Exploiting the High Predictive Power of Multi-class Subgroups
Tarek Abudawood (University of Bristol) and Peter Flach (University of Bristol);
JMLR W&P 13:177-192, 2010.
Abstract
Subgroup discovery aims at finding subsets of a population whose
class distribution is significantly different from the overall distribution.
A number of multi-class subgroup discovery methods has been
previously investigated, proposed and implemented in the CN2-MSD
system. When a decision tree learner was applied using the induced
subgroups as features, it led to the construction of accurate and compact
predictive models, demonstrating the usefulness of the subgroups.
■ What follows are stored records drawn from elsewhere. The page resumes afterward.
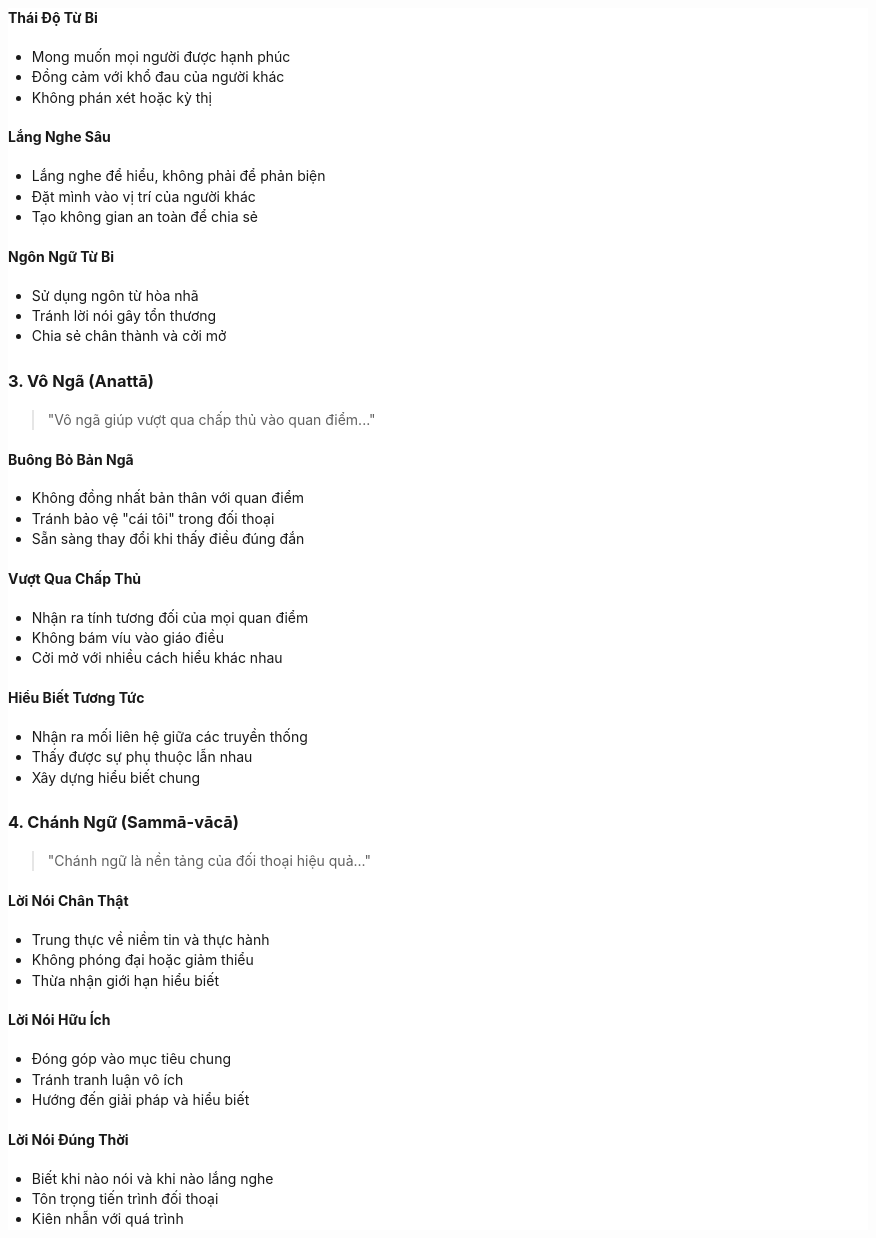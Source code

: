 #### Thái Độ Từ Bi
- Mong muốn mọi người được hạnh phúc
- Đồng cảm với khổ đau của người khác
- Không phán xét hoặc kỳ thị

#### Lắng Nghe Sâu
- Lắng nghe để hiểu, không phải để phản biện
- Đặt mình vào vị trí của người khác
- Tạo không gian an toàn để chia sẻ

#### Ngôn Ngữ Từ Bi
- Sử dụng ngôn từ hòa nhã
- Tránh lời nói gây tổn thương
- Chia sẻ chân thành và cởi mở

### 3. Vô Ngã (Anattā)
> "Vô ngã giúp vượt qua chấp thủ vào quan điểm..."

#### Buông Bỏ Bản Ngã
- Không đồng nhất bản thân với quan điểm
- Tránh bảo vệ "cái tôi" trong đối thoại
- Sẵn sàng thay đổi khi thấy điều đúng đắn

#### Vượt Qua Chấp Thủ
- Nhận ra tính tương đối của mọi quan điểm
- Không bám víu vào giáo điều
- Cởi mở với nhiều cách hiểu khác nhau

#### Hiểu Biết Tương Tức
- Nhận ra mối liên hệ giữa các truyền thống
- Thấy được sự phụ thuộc lẫn nhau
- Xây dựng hiểu biết chung

### 4. Chánh Ngữ (Sammā-vācā)
> "Chánh ngữ là nền tảng của đối thoại hiệu quả..."

#### Lời Nói Chân Thật
- Trung thực về niềm tin và thực hành
- Không phóng đại hoặc giảm thiểu
- Thừa nhận giới hạn hiểu biết

#### Lời Nói Hữu Ích
- Đóng góp vào mục tiêu chung
- Tránh tranh luận vô ích
- Hướng đến giải pháp và hiểu biết

#### Lời Nói Đúng Thời
- Biết khi nào nói và khi nào lắng nghe
- Tôn trọng tiến trình đối thoại
- Kiên nhẫn với quá trình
In this paper we show that, given a significant, sufficient and diverse
set of subgroups, no further learning phase is required to build a good
predictive model. Our systematic study bridges the gap between rule
learning and decision tree modelling by proposing a method which
uses the training information associated with the subgroups to form a
simple tree-based probability estimator and ranker, RankFree-MSD,
without the need for an additional learning phase. Furthermore, we
propose an efficient subgroup pruning algorithm, RankFree-Pruning,
that prunes unimportant subgroups from the subgroup tree in order
to reduce the number of subgroups and the size of the tree without
decreasing predictive performance. Despite the simplicity of our
approach we experimentally show that its predictive performance in
general is comparable to other decision tree and rule learners over 10
multi-class UCI data sets.